Mast cells (MCs) are the main effectors of both early and late allergic inflammation mediated by IgE. These cells are activated once FcϵRI receptors attach to IgE antibodies linked to multivalent antigens. They release both stored and freshly prepared lipid mediators and cytokines. The various biological effects of mediators play important roles in the functions of MCs in acute allergic responses and chronic allergic inflammation. MCs are also involved in various other inflammatory processes and serve as triggers for IgE-related events. For example, MCs or MC secretions play a role in the recruitment of leukocytes to the site of inflammation, antigen presentation by T cells, interactions with cells of the adaptive immune system, and tissue remodeling (46). Studies have shown that mast stem cells originating from the bone marrow secrete EVs that express CD63 and OX40L. Moreover, OX40L expressed by these EV binds to OX40R on T cells, promoting the growth and differentiation of Th2 cells (47). Additionally, EVs from the MC line HMC-1 were taken up by the lung cancer cell line A549. Uptake of the KIT protein activates the KIT–stem cell factor signaling pathway, increasing the expression of cyclin D1 and promoting the proliferation of human lung adenocarcinoma cells (48). Neutrophils are an important part of the immune system, protecting the body from getting sick by eating (engulfing) and eliminating germs; they are also needed for the proper function of other parts of the body (49). For example, miR-30d-5p in polymorphonuclear neutrophil-derived extracellular vesicles promotes M1 macrophage polarization and initiates macrophage pyroptosis via NF-κB activation (50).
Myeloid-derived suppressor cells (MDSCs) are specialized pathological myeloid cells that exert potent immunosuppressive effects and are generated under various disease conditions. These cells are of two types: granulocytic or polymorphonuclear and monocytic MDSCs (51). EVs derived from MDSCs exhibit the immunosuppressive properties of their parent cells. They participate in tumor formation, new blood vessel generation, migration, and metastasis. Previous studies have shown that EVs produced by MDSCs contain miRNAs that affect MDSC function by altering myeloid cell differentiation and proliferation, promoting CD8+ T cell senescence, and blocking their proliferation (52). Additionally, these EVs impede the differentiation of Th1 and Th17 cells by targeting T-bet and signal transducer and activator of transcription 3 via miR-29a-3 p and miR-93-5p, respectively (53). Similarly, treatment with MDSC-derived EVs markedly decreased the proportion of M1macrophages (54).

2.3
Adaptive immunity cell-derived EVs affect tumor immunity
The regulation of adaptive immunity by innate immune cells is well established. Huang et al. reported that B cells producing IL-10 induced M2 polarization of macrophages in a melanoma tumor model (55). EVs from activated CD3+ T cells also activate resting CD3+ T cells by stimulating their proliferation (56). These results indicate that EVs from adaptive immune cells influence antitumor immune responses in many ways. This review discusses the EVs released from different subsets of adaptive immune cells and their effects on tumor immune responses (57) (Table 2).

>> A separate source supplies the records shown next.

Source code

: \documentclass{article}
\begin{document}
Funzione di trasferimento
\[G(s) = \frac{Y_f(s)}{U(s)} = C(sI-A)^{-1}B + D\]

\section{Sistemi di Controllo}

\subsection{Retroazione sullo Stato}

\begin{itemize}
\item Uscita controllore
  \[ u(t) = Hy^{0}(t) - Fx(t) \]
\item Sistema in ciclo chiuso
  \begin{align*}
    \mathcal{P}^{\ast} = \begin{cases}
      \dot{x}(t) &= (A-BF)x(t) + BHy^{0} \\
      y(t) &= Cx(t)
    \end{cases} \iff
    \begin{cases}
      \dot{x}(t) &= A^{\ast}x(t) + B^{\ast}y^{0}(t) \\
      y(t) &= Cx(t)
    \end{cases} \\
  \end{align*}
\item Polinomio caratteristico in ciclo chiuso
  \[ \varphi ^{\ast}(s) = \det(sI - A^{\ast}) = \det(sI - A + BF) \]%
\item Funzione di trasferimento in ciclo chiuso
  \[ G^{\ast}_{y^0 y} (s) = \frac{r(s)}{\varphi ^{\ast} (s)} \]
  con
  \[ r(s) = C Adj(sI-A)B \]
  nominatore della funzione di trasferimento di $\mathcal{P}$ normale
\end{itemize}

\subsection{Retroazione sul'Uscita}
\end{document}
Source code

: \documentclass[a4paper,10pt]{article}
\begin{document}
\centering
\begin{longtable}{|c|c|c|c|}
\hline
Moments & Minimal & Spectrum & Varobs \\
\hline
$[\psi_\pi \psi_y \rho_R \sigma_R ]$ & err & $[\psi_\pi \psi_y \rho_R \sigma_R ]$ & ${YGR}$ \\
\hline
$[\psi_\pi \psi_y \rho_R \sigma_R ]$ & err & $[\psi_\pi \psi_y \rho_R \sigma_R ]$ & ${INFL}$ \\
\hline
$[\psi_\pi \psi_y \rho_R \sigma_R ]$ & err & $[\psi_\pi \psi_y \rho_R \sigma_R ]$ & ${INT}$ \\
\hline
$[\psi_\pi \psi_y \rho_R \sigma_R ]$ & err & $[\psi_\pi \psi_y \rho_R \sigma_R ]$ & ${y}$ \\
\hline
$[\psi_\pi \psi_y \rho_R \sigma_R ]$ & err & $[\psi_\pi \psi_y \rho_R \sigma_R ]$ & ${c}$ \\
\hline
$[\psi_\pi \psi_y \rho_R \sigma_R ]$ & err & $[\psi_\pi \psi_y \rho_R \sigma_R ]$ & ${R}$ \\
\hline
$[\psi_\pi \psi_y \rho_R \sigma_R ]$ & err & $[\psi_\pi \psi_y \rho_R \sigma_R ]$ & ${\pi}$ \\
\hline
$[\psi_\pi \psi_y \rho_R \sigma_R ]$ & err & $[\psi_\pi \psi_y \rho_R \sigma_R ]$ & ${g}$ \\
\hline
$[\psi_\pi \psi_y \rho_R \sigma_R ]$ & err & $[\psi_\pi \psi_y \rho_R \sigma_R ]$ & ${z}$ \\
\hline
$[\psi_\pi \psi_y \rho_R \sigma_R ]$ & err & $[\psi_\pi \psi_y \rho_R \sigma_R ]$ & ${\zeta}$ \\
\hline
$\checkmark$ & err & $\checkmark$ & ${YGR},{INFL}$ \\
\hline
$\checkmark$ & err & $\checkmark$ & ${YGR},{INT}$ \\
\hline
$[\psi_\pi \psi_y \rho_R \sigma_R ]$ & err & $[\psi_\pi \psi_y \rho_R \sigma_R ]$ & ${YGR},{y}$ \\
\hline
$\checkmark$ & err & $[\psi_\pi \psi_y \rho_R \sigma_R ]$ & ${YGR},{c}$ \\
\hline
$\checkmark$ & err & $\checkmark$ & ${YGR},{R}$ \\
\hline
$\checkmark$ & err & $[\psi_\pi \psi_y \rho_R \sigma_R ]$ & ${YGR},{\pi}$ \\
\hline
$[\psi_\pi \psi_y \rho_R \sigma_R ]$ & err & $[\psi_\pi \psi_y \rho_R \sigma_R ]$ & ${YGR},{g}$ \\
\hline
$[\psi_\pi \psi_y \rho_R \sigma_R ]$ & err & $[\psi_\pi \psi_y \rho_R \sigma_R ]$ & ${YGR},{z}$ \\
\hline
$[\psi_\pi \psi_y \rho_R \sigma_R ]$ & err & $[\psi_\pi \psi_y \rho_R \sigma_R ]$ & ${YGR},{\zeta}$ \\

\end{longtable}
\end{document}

Adaptive immunity: T cells originate from the bone marrow, mature within the thymus, and enter the peripheral blood. These cells are essential for targeting antitumor immune responses. Helper T-cells are typically distinct from cytotoxic T-cells. These two types have different immune functions and surface markers. Helper T cells are CD4+ cells, whereas cytotoxic T lymphocytes are CD8+, CD4+, and CD8+ T cells. EVs induce DC apoptosis and T cell inhibition via different mechanisms involving peptide/MHC/TCR and intercellular adhesion molecule-1/lymphocyte function-associated antigen-1 (58, 59). Additionally, MCs internalized T cell-derived EVs within 24 h, resulting in the upregulated secretion of IL-24. Proteomic analysis has indicated the presence of a few types of proteins in these EVs, most of which are RAS/mitogen-activated protein kinase signaling-related proteins; this pathway induces extracellular signal-regulated kinase phosphorylation in MCs (60). CD4 becomes a co-receptor for TCR on helper T cells, facilitating interaction with MHC-II of APCs and promoting T-helper cell activation and differentiation. EVs from CD4+ helper T cells are characterized by typical EV markers, such as lysosomal-associated membrane protein-1, TCR, and lymphocyte function-associated antigen-1, and CD4-specific markers, such as CD4, CD25, and FasL. They enhance antitumor immunity by activating cytotoxic T lymphocytes (61).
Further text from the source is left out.